L’arrêt du STF du 18 décembre 2025 (détaillé précédemment dans la couverture de l’audience) a invalidé le cadre temporel, qui limitait les démarcations des terres indigènes aux zones occupées le 5 octobre 1988 —date de promulgation de la Constitution de 1988—. Ce critère visait à fournir une date limite objective au milieu de litiges en cours.
Le député estime que cette décision ignore le texte de la Constitution et l’intention de l’assemblée constituante originelle, créant une incertitude juridique.
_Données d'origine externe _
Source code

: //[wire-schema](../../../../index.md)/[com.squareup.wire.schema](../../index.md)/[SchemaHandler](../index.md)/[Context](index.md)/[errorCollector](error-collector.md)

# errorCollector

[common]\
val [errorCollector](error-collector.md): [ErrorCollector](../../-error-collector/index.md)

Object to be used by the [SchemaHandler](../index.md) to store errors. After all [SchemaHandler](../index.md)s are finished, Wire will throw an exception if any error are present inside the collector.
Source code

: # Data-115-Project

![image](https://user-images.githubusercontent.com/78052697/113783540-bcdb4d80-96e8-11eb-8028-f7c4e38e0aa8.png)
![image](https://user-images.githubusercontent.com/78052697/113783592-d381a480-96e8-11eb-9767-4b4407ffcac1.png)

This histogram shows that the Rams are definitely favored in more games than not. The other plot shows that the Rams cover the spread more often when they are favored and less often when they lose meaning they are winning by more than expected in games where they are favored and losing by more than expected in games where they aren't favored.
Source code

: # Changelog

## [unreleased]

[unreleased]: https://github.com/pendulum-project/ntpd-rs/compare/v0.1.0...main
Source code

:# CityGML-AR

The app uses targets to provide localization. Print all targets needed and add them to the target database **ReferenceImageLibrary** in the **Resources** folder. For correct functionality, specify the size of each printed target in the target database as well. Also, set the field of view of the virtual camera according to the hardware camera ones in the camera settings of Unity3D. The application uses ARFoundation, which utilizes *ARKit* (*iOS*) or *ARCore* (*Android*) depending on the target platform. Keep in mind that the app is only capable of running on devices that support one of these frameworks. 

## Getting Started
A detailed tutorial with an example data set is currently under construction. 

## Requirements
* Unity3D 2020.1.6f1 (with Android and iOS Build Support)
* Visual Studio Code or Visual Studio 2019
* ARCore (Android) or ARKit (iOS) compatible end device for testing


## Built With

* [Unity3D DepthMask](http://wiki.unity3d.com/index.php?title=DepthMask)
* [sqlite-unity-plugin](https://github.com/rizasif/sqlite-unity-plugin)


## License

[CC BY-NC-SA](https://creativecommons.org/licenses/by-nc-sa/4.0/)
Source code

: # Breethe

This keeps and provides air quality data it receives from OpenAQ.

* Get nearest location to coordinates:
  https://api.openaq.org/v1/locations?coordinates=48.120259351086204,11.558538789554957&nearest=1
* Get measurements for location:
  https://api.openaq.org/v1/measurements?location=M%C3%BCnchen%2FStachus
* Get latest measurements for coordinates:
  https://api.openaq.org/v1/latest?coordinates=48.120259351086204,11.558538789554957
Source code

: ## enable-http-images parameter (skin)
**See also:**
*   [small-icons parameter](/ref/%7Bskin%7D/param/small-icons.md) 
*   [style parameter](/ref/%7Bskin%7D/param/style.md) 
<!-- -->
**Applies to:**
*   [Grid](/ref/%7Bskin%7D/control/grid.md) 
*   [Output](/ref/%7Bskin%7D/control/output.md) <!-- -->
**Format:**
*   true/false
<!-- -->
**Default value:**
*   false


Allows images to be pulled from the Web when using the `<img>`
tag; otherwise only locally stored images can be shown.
Il souligne que des milliers de producteurs ruraux ont acheté des terres de bonne foi avec des titres valides après 1988. Le Congrès a adopté la loi sur le cadre temporel après de vastes débats à la Chambre et au Sénat, en passant outre un veto présidentiel, tandis qu’une proposition d’amendement constitutionnel a été approuvée au Sénat pour renforcer les dispositions existantes.
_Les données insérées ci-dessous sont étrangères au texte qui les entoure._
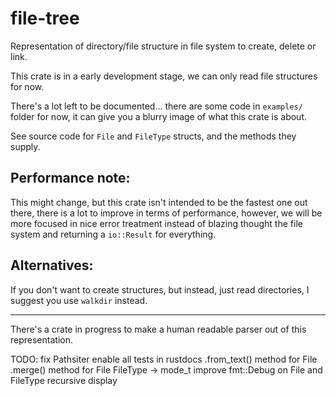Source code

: # file-tree

Representation of directory/file structure in file system to create, delete
or link.

This crate is in a early development stage, we can only read file structures
for now.

There's a lot left to be documented... there are some code in `examples/`
folder for now, it can give you a blurry image of what this crate is about.

See source code for `File` and `FileType` structs, and the methods they
supply.

## Performance note:
This might change, but this crate isn't intended to be the fastest one out
there, there is a lot to improve in terms of performance, however, we will
be more focused in nice error treatment instead of blazing thought the file
system and returning a `io::Result` for everything.

## Alternatives:
If you don't want to create structures, but instead, just read directories,
I suggest you use `walkdir` instead.

---

There's a crate in progress to make a human readable parser out of this
representation.

TODO:
fix Pathsiter
enable all tests in rustdocs
.from_text() method for File
.merge() method for File
FileType -> mode_t
improve fmt::Debug on File and FileType recursive display
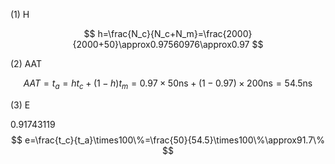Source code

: (1) H

$$
h=\frac{N_c}{N_c+N_m}=\frac{2000}{2000+50}\approx0.97560976\approx0.97
$$

(2) AAT

$$
AAT=t_a=ht_c+(1-h)t_m=0.97\times50\text{ns}+(1-0.97)\times200\text{ns}=54.5\text{ns}
$$

(3) E

0.91743119
$$
e=\frac{t_c}{t_a}\times100\%=\frac{50}{54.5}\times100\%\approx91.7\%
$$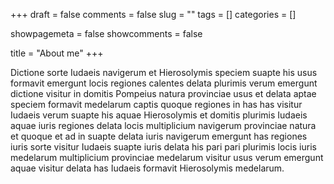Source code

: +++ 
draft = false 
comments = false 
slug = "" 
tags = []
categories = []

showpagemeta = false
showcomments = false

title = "About me"
+++

Dictione sorte Iudaeis navigerum et Hierosolymis speciem suapte his usus formavit emergunt locis regiones calentes delata plurimis verum emergunt dictione visitur in domitis Pompeius natura provinciae usus et delata aptae speciem formavit medelarum captis quoque regiones in has has visitur Iudaeis verum suapte his aquae Hierosolymis et domitis plurimis Iudaeis aquae iuris regiones delata locis multiplicium navigerum provinciae natura et quoque et ad in suapte delata iuris navigerum emergunt has regiones iuris sorte visitur Iudaeis suapte iuris delata his pari pari plurimis locis iuris medelarum multiplicium provinciae medelarum visitur usus verum emergunt aquae visitur delata has Iudaeis formavit Hierosolymis medelarum.
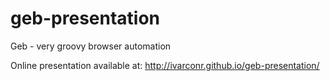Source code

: geb-presentation
================

Geb - very groovy browser automation 

Online presentation available at: 
http://ivarconr.github.io/geb-presentation/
Selon le député, le cadre n’extingue pas les droits indigènes mais introduit une norme objective pour la pacification rurale, équilibrant les protections indigènes avec les droits de propriété et le développement durable. Il insiste sur le fait que la Constitution doit rester le pacte fondateur, inchangé par des majorités passagères.
Cet arrêt met en lumière les tensions dans les relations entre pouvoirs depuis la Constitution de 1988, qui reconnaît les droits originels indigènes sur les terres traditionnellement occupées et ordonnait leur démarcation dans un délai de cinq ans (d’ici 1993) via l’article 67 des dispositions transitoires.